Mr Tshuma said there was need to revert to the old system of cattle sales which were conducted by the Cold Storage Company as it was transparent.

He said all sales were announced on time and thereafter those intending to sell their animals had to register with the dip attendant using a stock card.

Mr Tshuma said this would help to ensure each person sold cattle which rightfully belonged to them.

He said all cattle sales were conducted in the presence of graders, auctioneers, dip attendants, ZRP, Department of Veterinary Services and local authority officials.

Mr Tshuma said all transactions were transparent and conducted in the presence of all the stakeholders.

He said buyers were organised by auctioneers so that they could come in numbers.

Mr Thabani Sibanda, an A2 farmer from Mkashi area in Gwanda, said livestock farmers needed to be protected from unscrupulous buyers.

"The issue of setting a floor price for a beast has to be treated as a matter of urgency. Sometimes buyers even at public auctions connive and agree to offer to buy cattle at low prices and eventually we sell our animals for a song. The buyers go on to sell the beasts at a high price and they make a killing.

"At times as farmers, we are discouraged from selling at public auctions as our animals are not being graded fairly. They are not being weighed due to absence of scales and weights are just estimated," he said.

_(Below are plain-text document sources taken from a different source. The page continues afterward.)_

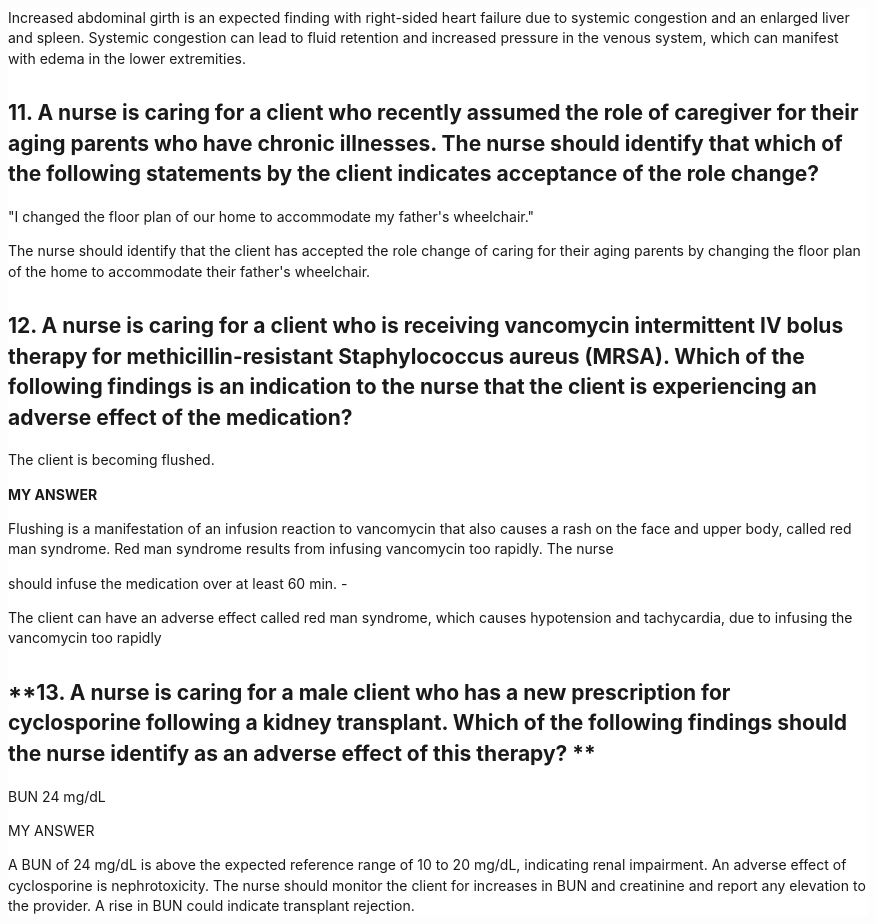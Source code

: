 Increased abdominal girth is an expected finding
with right-sided heart failure due to systemic congestion and an enlarged liver
and spleen. Systemic congestion can lead to fluid retention and increased
pressure in the venous system, which can manifest with edema in the lower
extremities.

## **11. A nurse is caring for a client who recently assumed the role of caregiver for their aging parents who have chronic illnesses. The nurse should identify that which of the following statements by the client indicates acceptance of the role change?**

"I changed the floor plan of our home to
accommodate my father's wheelchair."

The nurse should identify that the client has accepted the
role change of caring for their aging parents by changing the floor plan of the
home to accommodate their father's wheelchair.

## **12. A nurse is caring for a client who is receiving vancomycin intermittent IV bolus therapy for methicillin-resistant Staphylococcus aureus (MRSA). Which of the following findings is an indication to the nurse that the client is experiencing an adverse effect of the medication?**

The client is becoming flushed.

**MY ANSWER**

Flushing is a manifestation of an infusion reaction to
vancomycin that also causes a rash on the face and upper body, called red man
syndrome. Red man syndrome results from infusing vancomycin too rapidly. The
nurse

should infuse the medication
over at least 60 min. -

The client can have an adverse effect called red man syndrome, which
causes hypotension and tachycardia,
due to infusing the vancomycin too rapidly

**13. A nurse is caring for a male client who has a new prescription for cyclosporine
following a kidney transplant. Which of the following findings should the nurse
identify as an adverse effect of this therapy? **
-------------------------------------------------

BUN 24 mg/dL

MY ANSWER

A BUN of 24 mg/dL is above the expected reference range of 10 to
20 mg/dL, indicating renal impairment. An adverse effect of cyclosporine is
nephrotoxicity. The nurse should monitor the client for increases in BUN and
creatinine and report any elevation to the provider. A rise in BUN could
indicate transplant rejection.

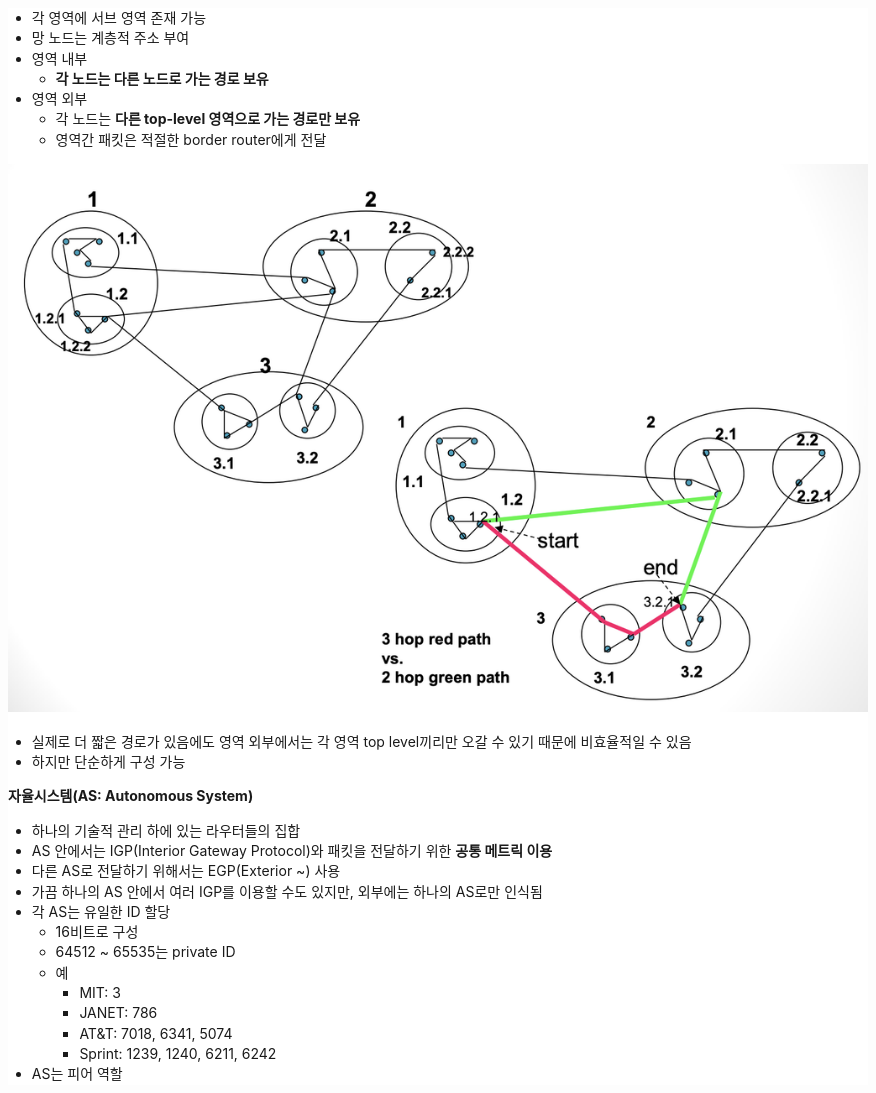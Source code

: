 - 각 영역에 서브 영역 존재 가능
- 망 노드는 계층적 주소 부여
- 영역 내부
    - **각 노드는 다른 노드로 가는 경로 보유**
- 영역 외부
    - 각 노드는 **다른 top-level 영역으로 가는 경로만 보유**
    - 영역간 패킷은 적절한 border router에게 전달

![BGP 구조 예시](/media/network48.png)
- 실제로 더 짧은 경로가 있음에도 영역 외부에서는 각 영역 top level끼리만 오갈 수 있기 때문에 비효율적일 수 있음
- 하지만 단순하게 구성 가능

**자율시스템(AS: Autonomous System)**
- 하나의 기술적 관리 하에 있는 라우터들의 집합
- AS 안에서는 IGP(Interior Gateway Protocol)와 패킷을 전달하기 위한 **공통 메트릭 이용**
- 다른 AS로 전달하기 위해서는 EGP(Exterior ~) 사용
- 가끔 하나의 AS 안에서 여러 IGP를 이용할 수도 있지만, 외부에는 하나의 AS로만 인식됨
- 각 AS는 유일한 ID 할당
    - 16비트로 구성
    - 64512 ~ 65535는 private ID
    - 예
        - MIT: 3
        - JANET: 786
        - AT&T: 7018, 6341, 5074
        - Sprint: 1239, 1240, 6211, 6242
- AS는 피어 역할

Mr Sibanda said the price of cattle had to be set in foreign currency as farmers were incurring costs in foreign currency to sustain their animals such as buying stock feed.

Speaking during the same meeting acting chief meat and livestock grader in the Department of Livestock under the Ministry of Lands, Agriculture, Water, Climate and Rural Resettlement, Mr Kasimiro Nyamande said cattle sales should be transparent and must benefit every player within the livestock value chain.

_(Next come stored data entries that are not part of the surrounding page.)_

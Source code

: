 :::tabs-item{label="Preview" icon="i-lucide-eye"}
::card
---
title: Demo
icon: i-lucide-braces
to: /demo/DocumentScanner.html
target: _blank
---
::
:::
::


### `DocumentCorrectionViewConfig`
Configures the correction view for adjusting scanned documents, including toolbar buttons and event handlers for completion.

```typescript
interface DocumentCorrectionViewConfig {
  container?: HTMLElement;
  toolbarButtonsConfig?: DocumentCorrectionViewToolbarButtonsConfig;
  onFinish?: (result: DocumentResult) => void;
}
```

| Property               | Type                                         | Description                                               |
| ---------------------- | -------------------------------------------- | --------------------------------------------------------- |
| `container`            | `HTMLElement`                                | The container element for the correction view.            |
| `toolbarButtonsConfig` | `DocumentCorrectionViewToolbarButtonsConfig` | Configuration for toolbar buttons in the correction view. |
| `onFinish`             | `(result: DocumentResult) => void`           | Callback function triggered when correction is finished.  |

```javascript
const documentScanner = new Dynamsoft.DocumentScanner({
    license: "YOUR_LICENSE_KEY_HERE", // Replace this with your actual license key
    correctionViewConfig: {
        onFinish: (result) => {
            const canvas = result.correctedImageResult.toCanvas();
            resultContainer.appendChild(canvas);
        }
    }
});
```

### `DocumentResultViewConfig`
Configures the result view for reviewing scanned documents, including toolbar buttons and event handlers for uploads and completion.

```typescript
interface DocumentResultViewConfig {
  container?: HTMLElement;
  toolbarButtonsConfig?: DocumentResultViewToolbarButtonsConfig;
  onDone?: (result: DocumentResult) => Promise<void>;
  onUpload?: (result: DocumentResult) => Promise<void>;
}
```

He said authorities involved in the livestock selling who comprised local authorities, ZRP, Department of Veterinary Services, graders and auctioneers had to safeguard the interests of farmers.

Mr Nyamande some authorities have been fingered in cases of conniving with private buyers to shortchange farmers.

"As stakeholders of cattle sales can we all try to help the farmers so that they are paid the correct prices for their animals. When farmers are paid ridiculously low prices we are killing the national herd and compromising one of the country's major source of income s well as killing the GDP of Matabeleland South which is a cattle province," he said.

Matabeleland South acting provincial Agritex officer, Mr Mkhunjulelwa Ndlovu said farmers have a huge role to play in the Government's agricultural recovery plan and as such have to take farming as a business. He said there was need for a formalised marketing system through set floor prices to guide the market.